◆ **Task brief**
Return only those lines of the records below in which "table" appears.

[Records excerpted from a collection]

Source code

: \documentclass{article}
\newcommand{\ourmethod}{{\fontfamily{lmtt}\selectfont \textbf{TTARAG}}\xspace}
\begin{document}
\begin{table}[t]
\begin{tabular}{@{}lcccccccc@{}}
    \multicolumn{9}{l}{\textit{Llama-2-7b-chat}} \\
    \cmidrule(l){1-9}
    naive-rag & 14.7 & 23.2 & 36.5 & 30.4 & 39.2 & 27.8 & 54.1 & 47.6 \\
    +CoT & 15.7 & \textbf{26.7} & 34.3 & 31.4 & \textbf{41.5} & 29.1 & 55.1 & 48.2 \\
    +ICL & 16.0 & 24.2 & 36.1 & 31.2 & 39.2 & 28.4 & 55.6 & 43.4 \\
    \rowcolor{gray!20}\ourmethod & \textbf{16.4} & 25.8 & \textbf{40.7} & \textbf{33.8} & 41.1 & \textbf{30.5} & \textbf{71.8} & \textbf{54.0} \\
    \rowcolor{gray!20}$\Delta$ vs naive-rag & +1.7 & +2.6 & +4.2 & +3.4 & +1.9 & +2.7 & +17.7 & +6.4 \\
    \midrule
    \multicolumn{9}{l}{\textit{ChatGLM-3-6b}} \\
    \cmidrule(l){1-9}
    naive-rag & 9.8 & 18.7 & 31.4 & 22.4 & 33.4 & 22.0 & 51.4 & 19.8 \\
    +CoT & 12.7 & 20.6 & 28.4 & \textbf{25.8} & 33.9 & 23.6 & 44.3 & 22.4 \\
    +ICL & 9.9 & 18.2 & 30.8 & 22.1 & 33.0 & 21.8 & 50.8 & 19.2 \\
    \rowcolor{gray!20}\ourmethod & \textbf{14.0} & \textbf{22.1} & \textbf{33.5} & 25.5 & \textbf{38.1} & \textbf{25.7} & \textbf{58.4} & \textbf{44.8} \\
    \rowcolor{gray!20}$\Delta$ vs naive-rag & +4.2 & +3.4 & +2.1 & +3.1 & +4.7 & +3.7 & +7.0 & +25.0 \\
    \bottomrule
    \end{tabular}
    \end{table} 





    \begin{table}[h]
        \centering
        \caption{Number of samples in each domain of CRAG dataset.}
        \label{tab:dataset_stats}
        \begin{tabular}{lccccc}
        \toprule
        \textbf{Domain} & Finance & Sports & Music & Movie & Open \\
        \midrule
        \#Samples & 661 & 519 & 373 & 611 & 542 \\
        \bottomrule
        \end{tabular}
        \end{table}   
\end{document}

◆ **Answer space**
\begin{table}[t]
    \end{table} 
    \begin{table}[h]
        \end{table}   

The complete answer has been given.